*** Opening TASK INPUT ***
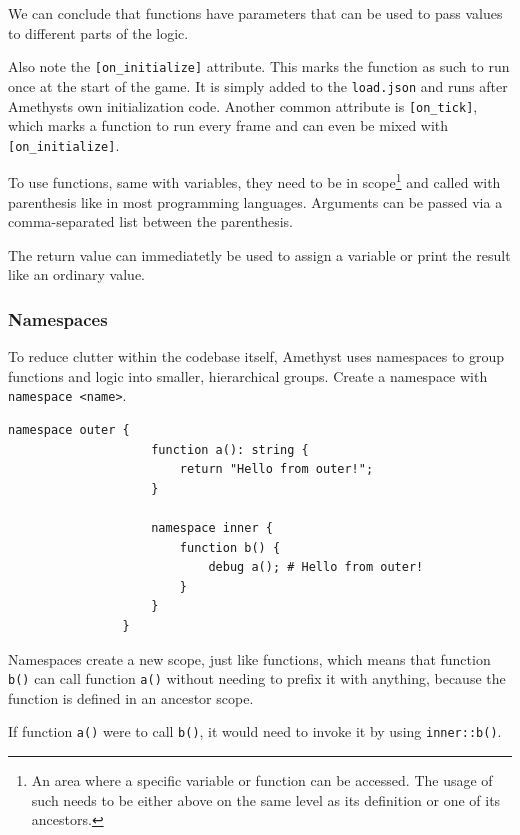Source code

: \documentclass[12pt]{article}
\begin{document}
            We can conclude that functions have parameters that can be used to pass values to different parts of the logic.
            
            Also note the \lstinline{[on_initialize]} attribute. This marks the function as such to run once at the start of the game. It is simply added to the \lstinline{load.json} and runs after Amethysts own initialization code. Another common attribute is \lstinline{[on_tick]}, which marks a function to run every frame and can even be mixed with \lstinline{[on_initialize]}.
            
            To use functions, same with variables, they need to be in scope\footnote{An area where a specific variable or function can be accessed. The usage of such needs to be either above on the same level as its definition or one of its ancestors.} and called with parenthesis like in most programming languages. Arguments can be passed via a comma-separated list between the parenthesis.
            
            The return value can immediatetly be used to assign a variable or print the result like an ordinary value.
            
        \subsubsection{Namespaces}
            To reduce clutter within the codebase itself, Amethyst uses namespaces to group functions and logic into smaller, hierarchical groups. Create a namespace with \lstinline{namespace <name>}.

            \begin{lstlisting}[title=file\_1.amy]
                namespace outer {
                    function a(): string {
                        return "Hello from outer!";
                    }
                    
                    namespace inner {
                        function b() {
                            debug a(); # Hello from outer!
                        }
                    }
                }
            \end{lstlisting}
            
            Namespaces create a new scope, just like functions, which means that function \lstinline{b()} can call function \lstinline{a()} without needing to prefix it with anything, because the function is defined in an ancestor scope.
            
            If function \lstinline{a()} were to call \lstinline{b()}, it would need to invoke it by using \lstinline{inner::b()}.
\end{document}
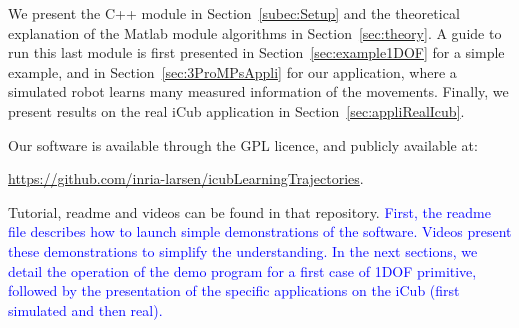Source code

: \documentclass[utf8]{frontiersSCNS} %
\newcommand{\rev}[1]{\textcolor{blue}{#1}}
\newcommand{\todo}[1]{\textcolor{red}{\textbf{/*#1*/}}}
\begin{document}
We present the C++ module in Section~\ref{subec:Setup} and the theoretical explanation of the Matlab module algorithms in Section~\ref{sec:theory}. A guide to run this last module is first presented in Section~\ref{sec:example1DOF} for a simple example, and in Section~\ref{sec:3ProMPsAppli} for our application, where a simulated robot learns many measured information of the movements. Finally, we present results on the real iCub application in Section~\ref{sec:appliRealIcub}.

Our software is available through the GPL licence, and publicly available at: 

\url{https://github.com/inria-larsen/icubLearningTrajectories}.

Tutorial, readme and videos can be found in that repository. \rev{First, the readme file describes how to launch simple demonstrations of the software. Videos present these demonstrations to simplify the understanding. In the next sections, we detail the operation of the demo program for a first case of 1DOF primitive, followed by the presentation of the specific applications on the iCub (first simulated and then real).}


\end{document}
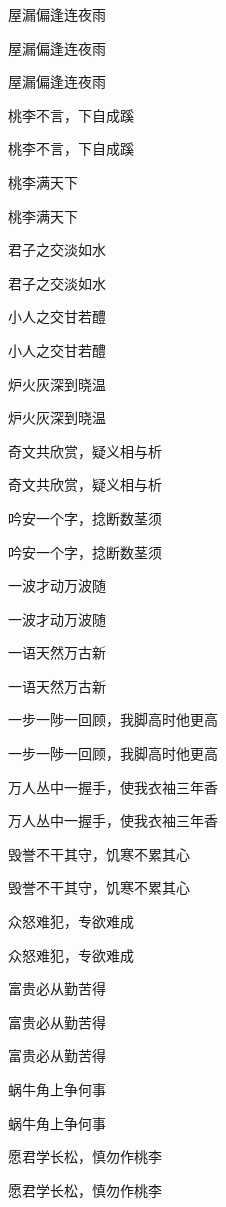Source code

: \documentclass[12pt, a4paper, addpoints]{exam}
\begin{document}
\begin{multicols}{2}
\begin{questions}
\question[2] 屋漏偏逢连夜雨

\question[2] 屋漏偏逢连夜雨

\question[2] 屋漏偏逢连夜雨

\question[2] 桃李不言，下自成蹊

\question[2] 桃李不言，下自成蹊

\question[2] 桃李满天下

\question[2] 桃李满天下

\question[2] 君子之交淡如水

\question[2] 君子之交淡如水

\question[2] 小人之交甘若醴

\question[2] 小人之交甘若醴

\question[2] 炉火灰深到晓温

\question[2] 炉火灰深到晓温

\question[2] 奇文共欣赏，疑义相与析

\question[2] 奇文共欣赏，疑义相与析

\question[2] 吟安一个字，捻断数茎须

\question[2] 吟安一个字，捻断数茎须

\question[2] 一波才动万波随

\question[2] 一波才动万波随

\question[2] 一语天然万古新

\question[2] 一语天然万古新

\question[2] 一步一陟一回顾，我脚高时他更高

\question[2] 一步一陟一回顾，我脚高时他更高

\question[2] 万人丛中一握手，使我衣袖三年香

\question[2] 万人丛中一握手，使我衣袖三年香

\question[2] 毁誉不干其守，饥寒不累其心

\question[2] 毁誉不干其守，饥寒不累其心

\question[2] 众怒难犯，专欲难成

\question[2] 众怒难犯，专欲难成

\question[2] 富贵必从勤苦得

\question[2] 富贵必从勤苦得

\question[2] 富贵必从勤苦得

\question[2] 蜗牛角上争何事

\question[2] 蜗牛角上争何事

\question[2] 愿君学长松，慎勿作桃李

\question[2] 愿君学长松，慎勿作桃李


\end{questions}
\end{multicols}
\end{document}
*** Closing TASK INPUT ***
* EXERCISE GOAL *
Each line with the word "textcolor" in the records above belongs in the result; copy all of them.

* ANSWER BELOW *
\newcommand{\rev}[1]{\textcolor{blue}{#1}}
\newcommand{\todo}[1]{\textcolor{red}{\textbf{/*#1*/}}}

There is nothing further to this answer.